Posterior segment scanning mode (Angio 6 × 6 mm, 512 × 512 R4 modes) was used to obtain macular SS-OCTA (a 6 × 6 mm radial scan centered on the fovea). In this mode, a total of 512 lines were scanned each time. In total, 512 A-scans were performed for each line, and each line was scanned four times. Retinal/choroidal thickness was automatically divided into four layers (Figure 1C) with the built-in software: (i) ganglion cell complex (GCC) layer, perpendicularly from the inner edge of the retinal nerve fiber layer to the outer edge of the inner plexiform layer; (ii) inner nuclear layer (INL), perpendicularly from the inner edge of the INL to the outer edge of the INL; (iii) outer retinal layer (ORL), perpendicularly from the inner edge of the outer plexiform layer to the inner edge of the RPE; (iv) choroid layer, perpendicularly from the outer edge of the RPE to the choroid–sclera junction. A retinal/choroidal thickness map was established based on the Early Treatment Diabetic Retinopathy Study (ETDRS) grid (Figure 1D), which was centered on the fovea, separating the region into nine subfields by three concentric circles: an inner circle (diameter of 1 mm), a middle circle (diameter of 3 mm), and an outer circle (diameter of 6 mm). The inner ring (between the inner and middle circles) and the outer ring (between the middle and outer circle) were divided into four quadrants: superior, temporal, inferior, and nasal. The built-in SS-OCT software automatically calculated the average values of the eight regions, including four quadrants from the inner and outer rings. The images of two eyes were poor and were excluded from the analysis.

AO Measurements

An AO fundus camera (rtx1, Imagine Eyes, Orsay, France) was used to reveal the spatial features of cone photoreceptors. One captured field of imaging was 4° × 4° which was equivalent to 1,200 × 1,200 μm. The initial coordinate was (0°, 0°), which corresponded to the fovea. The subjects were asked to consecutively fixate at 3° of eccentricity along the four meridians of superior, temporal, inferior, and nasal, to image the parafoveal regions. After the image acquisition, five pictures were analyzed with the built-in software (i2k Retina Pro) to generate a montage size of approximately 10° × 10° which was equivalent to 3 × 3 mm. The inner ring of the ETDRS was the area between the inner circle (diameter 1 mm) and the middle circle (diameter 3 mm), corresponding to the view of the AO montage image (3 × 3 mm) (Figure 2, red cycle).

FIGURE 2

Figure 2. Representative images of swept -optical coherence tomography angiography (SS-OCTA) and adaptive optics (AO). (A) The AO image is superimposed on the fundus image by SS-OCTA. The AO montage with a window size of 10° × 10° was created centered on the fovea. The eight white squares shown in the figure represent the measured locations, including four for the inner region (the circle with a diameter of 4°) and four for the outer region (the circle with a diameter of 8°); (B) one of the images that made up the AO montage. ROI, white square, represented acquisition window (the size of 100 × 100 μm); (C) The white square is a magnified view of an ROI. SS-OCTA, swept-optical coherence tomography angiography; AO, adaptive optics; ROI, region of interest.
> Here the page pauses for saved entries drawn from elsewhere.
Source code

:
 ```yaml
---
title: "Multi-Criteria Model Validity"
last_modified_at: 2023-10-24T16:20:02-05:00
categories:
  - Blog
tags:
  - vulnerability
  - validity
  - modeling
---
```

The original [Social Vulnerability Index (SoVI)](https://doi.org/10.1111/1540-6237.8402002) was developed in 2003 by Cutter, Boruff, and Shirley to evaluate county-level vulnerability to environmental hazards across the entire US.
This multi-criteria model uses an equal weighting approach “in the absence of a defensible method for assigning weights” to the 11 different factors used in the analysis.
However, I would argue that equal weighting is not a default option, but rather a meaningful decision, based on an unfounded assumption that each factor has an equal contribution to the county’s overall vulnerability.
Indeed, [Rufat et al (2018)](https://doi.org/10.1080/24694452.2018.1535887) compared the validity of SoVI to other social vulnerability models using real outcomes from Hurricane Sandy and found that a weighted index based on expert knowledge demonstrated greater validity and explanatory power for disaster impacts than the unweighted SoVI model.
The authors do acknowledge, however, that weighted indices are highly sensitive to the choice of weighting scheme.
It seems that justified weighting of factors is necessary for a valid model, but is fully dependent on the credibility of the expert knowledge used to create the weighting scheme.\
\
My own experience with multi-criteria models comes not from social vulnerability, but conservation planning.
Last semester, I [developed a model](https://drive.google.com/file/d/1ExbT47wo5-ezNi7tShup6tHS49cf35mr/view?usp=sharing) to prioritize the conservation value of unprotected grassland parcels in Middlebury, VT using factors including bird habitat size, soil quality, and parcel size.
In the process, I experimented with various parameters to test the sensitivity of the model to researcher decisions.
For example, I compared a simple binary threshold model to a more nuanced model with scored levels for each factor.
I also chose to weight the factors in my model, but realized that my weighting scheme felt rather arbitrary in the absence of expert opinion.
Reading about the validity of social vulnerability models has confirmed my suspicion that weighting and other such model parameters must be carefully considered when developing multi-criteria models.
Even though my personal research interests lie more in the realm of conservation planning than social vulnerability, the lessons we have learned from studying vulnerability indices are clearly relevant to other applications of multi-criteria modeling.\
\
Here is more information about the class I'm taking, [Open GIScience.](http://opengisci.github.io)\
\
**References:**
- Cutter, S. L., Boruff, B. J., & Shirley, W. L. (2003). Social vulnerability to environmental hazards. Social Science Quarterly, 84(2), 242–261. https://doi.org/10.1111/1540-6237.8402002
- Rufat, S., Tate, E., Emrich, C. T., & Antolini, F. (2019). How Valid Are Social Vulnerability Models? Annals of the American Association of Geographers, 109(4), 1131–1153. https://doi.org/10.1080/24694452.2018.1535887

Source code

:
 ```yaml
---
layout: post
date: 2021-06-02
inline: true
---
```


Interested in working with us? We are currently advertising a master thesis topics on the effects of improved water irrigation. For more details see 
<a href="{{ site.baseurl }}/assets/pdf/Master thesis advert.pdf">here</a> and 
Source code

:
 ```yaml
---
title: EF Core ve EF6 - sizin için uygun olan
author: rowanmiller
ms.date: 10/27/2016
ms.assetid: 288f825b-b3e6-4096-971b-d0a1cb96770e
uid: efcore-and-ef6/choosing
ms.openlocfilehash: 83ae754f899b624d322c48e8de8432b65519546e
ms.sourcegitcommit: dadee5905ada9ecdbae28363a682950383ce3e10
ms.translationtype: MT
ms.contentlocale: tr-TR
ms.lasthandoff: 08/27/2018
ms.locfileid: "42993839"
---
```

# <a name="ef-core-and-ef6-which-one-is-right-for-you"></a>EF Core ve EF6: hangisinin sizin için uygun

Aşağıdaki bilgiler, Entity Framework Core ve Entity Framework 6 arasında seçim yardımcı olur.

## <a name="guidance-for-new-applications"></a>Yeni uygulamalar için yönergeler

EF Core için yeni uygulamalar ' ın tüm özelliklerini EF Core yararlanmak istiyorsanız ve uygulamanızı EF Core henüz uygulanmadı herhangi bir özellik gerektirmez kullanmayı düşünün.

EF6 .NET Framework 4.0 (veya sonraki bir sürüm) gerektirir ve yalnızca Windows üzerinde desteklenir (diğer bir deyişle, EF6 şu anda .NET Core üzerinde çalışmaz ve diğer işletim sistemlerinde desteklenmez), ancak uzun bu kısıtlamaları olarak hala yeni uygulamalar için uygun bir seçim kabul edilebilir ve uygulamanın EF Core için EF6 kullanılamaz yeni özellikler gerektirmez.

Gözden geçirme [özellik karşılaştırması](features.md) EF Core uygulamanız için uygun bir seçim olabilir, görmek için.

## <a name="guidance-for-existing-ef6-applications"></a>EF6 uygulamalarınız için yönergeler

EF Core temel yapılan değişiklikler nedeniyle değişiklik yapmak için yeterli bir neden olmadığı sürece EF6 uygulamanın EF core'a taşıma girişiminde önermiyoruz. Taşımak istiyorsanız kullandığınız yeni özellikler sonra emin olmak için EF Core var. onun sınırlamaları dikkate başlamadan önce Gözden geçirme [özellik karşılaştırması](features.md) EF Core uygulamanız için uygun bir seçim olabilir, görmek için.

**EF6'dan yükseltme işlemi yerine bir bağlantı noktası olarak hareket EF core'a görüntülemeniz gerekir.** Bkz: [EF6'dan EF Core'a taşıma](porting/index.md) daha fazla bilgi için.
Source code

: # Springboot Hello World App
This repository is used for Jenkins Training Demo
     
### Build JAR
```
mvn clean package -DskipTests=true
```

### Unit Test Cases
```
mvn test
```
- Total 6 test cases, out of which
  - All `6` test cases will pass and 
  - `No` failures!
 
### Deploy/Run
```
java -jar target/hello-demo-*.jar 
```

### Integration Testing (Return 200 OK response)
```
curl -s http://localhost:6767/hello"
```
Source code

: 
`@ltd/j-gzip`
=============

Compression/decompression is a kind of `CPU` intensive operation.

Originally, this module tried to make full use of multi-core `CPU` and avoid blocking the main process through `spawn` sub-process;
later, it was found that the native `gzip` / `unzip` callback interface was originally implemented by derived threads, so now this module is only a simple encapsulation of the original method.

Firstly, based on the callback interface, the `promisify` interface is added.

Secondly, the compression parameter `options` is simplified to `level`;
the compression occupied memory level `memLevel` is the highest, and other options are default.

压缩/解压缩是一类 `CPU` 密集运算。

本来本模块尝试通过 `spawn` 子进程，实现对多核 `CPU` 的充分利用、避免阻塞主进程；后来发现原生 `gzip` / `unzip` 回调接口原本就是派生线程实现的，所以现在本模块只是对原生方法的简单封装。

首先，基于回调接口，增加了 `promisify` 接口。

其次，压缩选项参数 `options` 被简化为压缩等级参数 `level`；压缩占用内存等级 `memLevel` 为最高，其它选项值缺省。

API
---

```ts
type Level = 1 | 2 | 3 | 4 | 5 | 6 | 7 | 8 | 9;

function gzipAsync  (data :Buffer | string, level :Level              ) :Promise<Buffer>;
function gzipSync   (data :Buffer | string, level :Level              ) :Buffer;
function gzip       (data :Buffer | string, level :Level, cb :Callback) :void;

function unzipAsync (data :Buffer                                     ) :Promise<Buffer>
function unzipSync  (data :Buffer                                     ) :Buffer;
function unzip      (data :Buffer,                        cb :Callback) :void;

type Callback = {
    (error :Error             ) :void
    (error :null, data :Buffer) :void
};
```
The spatial features of the cone photoreceptors were analyzed with software provided by the manufacturer (AO Detect 0.2; Imaging Eyes, Orsay, France). The cones were analyzed at 2° (inner region) and 4° (outer region) eccentricity along the four meridians of superior, temporal, inferior, and nasal. Three 100 × 100 μm regions of interest (ROIs) avoiding blood vessels were chosen. The spatial characteristics of cones, including density, spacing, regularity, and dispersion were recorded. Cone density was defined as the number of cells per square millimeter, cone spacing was defined as the center-to-center spacing of adjacent cones, cone regularity was defined as the percentage of cells that had five to seven neighbor cells, and cone dispersion was defined as the spread of cones, which was the coefficient of variation of the cone spacing. The average values of the three parameters were obtained. The AO images of 40 eyes were poor and were excluded from the analysis.

Statistical Analysis

Statistical analyses were performed using SPSS (version 21.0; IBM SPSS, Chicago, Illinois, USA). Age differences were analyzed by Spearman's correlation. Pearson's correlation and regression were used to analyze the relationship between AL and the biological parameters of anterior and posterior segments. A P-value of 0.05 was chosen to denote statistical significance.

Results

General Information

A total of 136 eyes were included. The demographics are presented in Table 1, and the ocular biometric parameters are presented in Supplementary Table 1. There were 52 eyes from 26 men and 84 eyes from 42 women including 37 emmetropia and low myopia (EM/LM, +0.50 to −2.75 D of the sphere), 52 moderate myopia (MM, −3. 00 to −5.75 D of the sphere), and 47 HM (HM, ≤ −6.00 D of the sphere) eyes. The mean age of the patients was 24.07 ± 2.33 years, with a range between 21 and 32 years.

TABLE 1

Table 1. Patient demographics.

Associations Between Axial Length and Ocular Parameters

We investigated linear relationships between AL and SE. Axial length was negatively correlated with SE (r = −0.764, P < 0.001, 95% CI: −1.72 to −1.29, Figure 3). In Figure 3, with the increase of AL, ACD increased significantly (r = 0.666, P < 0.001, 95% CI: 100.20 to 162.61) and LT decreased significantly (r = −0.453, P < 0.001, 95% CI: −100.42 to −49.76), while CCT did not change (r = 0.108, P = 0.213, 95% CI: −1.48 to 6.58).

FIGURE 3

Figure 3. Correlations between axial length (AL) and other relative biometric parameters. Scatterplots showing AL vs. (A) spherical equivalent (SE); (B) CCT; (C) ACD; (D) LT. AL, axial length; SE, spherical equivalent; CCT, central corneal thickness; ACD, anterior chamber depth; LT, lens thickness.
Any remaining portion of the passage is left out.